Stored items from a collection:
..............................
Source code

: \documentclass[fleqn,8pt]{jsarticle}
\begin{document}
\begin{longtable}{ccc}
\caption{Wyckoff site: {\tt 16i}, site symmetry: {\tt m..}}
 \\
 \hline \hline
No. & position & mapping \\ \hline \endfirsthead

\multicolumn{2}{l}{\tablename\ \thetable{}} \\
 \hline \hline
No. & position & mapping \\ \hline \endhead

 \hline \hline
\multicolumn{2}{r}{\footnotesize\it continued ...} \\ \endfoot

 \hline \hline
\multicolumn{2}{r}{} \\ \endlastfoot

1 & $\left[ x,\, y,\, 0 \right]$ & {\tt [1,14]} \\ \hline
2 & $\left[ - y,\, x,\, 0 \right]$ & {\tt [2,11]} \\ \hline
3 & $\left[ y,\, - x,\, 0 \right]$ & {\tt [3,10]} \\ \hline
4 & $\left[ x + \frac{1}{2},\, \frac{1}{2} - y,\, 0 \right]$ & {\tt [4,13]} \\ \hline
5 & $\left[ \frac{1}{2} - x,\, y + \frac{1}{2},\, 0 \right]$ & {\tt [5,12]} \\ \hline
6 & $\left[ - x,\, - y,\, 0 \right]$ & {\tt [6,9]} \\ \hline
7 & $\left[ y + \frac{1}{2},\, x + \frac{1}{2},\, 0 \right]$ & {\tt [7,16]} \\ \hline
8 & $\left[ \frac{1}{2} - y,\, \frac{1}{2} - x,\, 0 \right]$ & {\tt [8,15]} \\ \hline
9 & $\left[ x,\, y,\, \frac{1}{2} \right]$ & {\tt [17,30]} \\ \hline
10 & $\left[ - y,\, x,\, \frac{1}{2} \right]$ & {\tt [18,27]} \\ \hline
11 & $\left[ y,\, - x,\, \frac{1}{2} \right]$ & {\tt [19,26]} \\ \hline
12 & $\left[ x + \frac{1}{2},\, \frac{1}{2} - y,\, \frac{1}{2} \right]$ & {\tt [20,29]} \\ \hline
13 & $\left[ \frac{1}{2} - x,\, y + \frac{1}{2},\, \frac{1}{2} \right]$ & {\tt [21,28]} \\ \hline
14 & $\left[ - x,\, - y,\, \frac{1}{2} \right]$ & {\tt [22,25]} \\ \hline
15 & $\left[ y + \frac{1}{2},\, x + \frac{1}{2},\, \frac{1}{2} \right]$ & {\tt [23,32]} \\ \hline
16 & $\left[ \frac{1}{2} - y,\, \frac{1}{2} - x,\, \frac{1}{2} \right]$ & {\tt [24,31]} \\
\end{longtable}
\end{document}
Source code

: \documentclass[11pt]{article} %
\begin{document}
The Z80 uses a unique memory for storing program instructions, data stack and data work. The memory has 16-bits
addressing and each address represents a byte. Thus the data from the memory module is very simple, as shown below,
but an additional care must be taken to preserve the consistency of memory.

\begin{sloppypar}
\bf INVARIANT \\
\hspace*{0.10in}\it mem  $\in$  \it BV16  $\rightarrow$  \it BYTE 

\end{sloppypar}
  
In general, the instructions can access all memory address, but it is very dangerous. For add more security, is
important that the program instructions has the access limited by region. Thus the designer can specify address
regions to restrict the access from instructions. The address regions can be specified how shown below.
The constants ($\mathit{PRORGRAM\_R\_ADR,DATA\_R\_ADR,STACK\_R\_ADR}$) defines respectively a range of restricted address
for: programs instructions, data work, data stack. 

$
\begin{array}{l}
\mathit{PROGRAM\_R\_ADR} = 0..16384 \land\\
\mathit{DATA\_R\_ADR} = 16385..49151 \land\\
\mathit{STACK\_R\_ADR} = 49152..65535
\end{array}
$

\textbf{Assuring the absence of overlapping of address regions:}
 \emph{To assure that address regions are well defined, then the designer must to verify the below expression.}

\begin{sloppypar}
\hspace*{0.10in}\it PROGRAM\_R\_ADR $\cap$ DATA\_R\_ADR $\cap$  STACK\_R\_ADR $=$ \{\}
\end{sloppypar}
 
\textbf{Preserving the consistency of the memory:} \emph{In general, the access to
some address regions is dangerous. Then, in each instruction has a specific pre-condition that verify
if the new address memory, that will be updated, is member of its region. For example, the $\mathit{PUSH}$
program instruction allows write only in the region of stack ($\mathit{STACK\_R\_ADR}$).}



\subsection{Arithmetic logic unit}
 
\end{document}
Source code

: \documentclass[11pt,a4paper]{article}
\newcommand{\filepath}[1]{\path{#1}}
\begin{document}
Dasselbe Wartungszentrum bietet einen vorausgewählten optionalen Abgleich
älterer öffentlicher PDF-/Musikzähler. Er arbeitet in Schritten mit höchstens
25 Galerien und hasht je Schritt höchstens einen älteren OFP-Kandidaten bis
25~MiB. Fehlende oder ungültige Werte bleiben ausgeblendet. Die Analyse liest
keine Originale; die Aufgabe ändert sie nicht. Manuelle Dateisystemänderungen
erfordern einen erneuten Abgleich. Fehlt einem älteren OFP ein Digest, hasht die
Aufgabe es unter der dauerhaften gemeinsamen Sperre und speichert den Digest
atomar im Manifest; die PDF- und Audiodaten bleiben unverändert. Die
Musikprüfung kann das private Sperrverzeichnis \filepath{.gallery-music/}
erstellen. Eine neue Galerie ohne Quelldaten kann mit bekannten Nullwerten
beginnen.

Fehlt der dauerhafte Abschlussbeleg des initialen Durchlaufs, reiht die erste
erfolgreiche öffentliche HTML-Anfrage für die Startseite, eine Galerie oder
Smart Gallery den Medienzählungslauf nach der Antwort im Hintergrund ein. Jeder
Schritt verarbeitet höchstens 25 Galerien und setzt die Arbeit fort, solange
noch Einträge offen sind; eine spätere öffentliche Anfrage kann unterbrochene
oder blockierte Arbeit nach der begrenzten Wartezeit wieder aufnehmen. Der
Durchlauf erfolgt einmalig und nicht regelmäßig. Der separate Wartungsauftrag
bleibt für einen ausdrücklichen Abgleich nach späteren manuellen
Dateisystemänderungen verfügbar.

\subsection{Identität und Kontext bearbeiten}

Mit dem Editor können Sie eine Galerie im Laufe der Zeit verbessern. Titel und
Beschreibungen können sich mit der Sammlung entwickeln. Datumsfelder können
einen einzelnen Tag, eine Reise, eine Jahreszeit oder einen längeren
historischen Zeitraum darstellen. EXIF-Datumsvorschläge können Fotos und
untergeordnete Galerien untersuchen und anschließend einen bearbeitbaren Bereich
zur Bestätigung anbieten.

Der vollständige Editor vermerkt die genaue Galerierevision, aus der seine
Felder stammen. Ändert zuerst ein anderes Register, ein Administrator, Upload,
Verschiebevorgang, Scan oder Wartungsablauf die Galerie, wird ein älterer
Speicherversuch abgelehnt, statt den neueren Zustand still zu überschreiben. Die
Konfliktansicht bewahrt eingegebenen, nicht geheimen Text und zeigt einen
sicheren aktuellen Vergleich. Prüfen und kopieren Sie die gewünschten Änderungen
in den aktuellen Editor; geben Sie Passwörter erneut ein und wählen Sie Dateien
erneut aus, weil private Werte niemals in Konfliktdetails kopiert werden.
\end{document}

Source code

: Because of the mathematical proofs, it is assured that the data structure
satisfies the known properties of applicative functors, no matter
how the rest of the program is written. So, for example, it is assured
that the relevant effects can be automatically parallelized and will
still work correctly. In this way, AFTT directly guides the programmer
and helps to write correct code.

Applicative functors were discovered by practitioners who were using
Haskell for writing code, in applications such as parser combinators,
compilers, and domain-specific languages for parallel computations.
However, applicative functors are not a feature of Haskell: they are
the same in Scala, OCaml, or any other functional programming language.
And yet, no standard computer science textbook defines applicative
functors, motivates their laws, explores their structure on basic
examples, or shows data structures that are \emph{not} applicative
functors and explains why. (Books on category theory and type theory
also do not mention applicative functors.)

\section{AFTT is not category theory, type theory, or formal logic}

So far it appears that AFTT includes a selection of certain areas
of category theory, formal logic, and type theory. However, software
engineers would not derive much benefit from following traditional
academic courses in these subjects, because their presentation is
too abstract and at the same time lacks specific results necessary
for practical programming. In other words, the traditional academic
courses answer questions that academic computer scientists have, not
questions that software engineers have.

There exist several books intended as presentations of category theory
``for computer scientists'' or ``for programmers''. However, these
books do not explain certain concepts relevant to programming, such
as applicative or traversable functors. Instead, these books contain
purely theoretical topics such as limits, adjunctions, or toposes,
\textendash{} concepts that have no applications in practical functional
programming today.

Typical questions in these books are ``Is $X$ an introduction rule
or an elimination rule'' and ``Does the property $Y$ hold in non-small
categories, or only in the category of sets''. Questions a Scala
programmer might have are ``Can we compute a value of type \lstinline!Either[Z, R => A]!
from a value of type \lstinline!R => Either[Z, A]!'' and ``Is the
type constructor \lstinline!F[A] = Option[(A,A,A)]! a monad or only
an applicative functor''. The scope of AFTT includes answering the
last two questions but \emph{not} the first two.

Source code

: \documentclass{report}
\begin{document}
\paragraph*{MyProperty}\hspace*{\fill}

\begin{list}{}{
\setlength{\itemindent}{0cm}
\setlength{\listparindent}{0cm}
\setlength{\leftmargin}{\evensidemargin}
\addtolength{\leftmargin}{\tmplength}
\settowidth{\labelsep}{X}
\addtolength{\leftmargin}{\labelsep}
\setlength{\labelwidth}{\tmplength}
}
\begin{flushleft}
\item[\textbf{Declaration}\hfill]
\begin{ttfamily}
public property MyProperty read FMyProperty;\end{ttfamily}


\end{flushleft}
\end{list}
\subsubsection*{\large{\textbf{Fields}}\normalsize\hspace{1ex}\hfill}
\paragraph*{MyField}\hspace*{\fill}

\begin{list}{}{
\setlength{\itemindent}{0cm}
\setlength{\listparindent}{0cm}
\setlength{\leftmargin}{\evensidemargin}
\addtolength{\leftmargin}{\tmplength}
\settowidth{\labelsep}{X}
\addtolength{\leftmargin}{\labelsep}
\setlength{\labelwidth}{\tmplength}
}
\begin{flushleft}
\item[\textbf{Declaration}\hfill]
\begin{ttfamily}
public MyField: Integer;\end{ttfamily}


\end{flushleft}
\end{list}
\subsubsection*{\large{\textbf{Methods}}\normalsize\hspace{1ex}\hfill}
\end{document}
..............................
- **Work to complete**: For every line of the data above that contains "assured", copy that line.

- **Output for this task**:
: Because of the mathematical proofs, it is assured that the data structure
how the rest of the program is written. So, for example, it is assured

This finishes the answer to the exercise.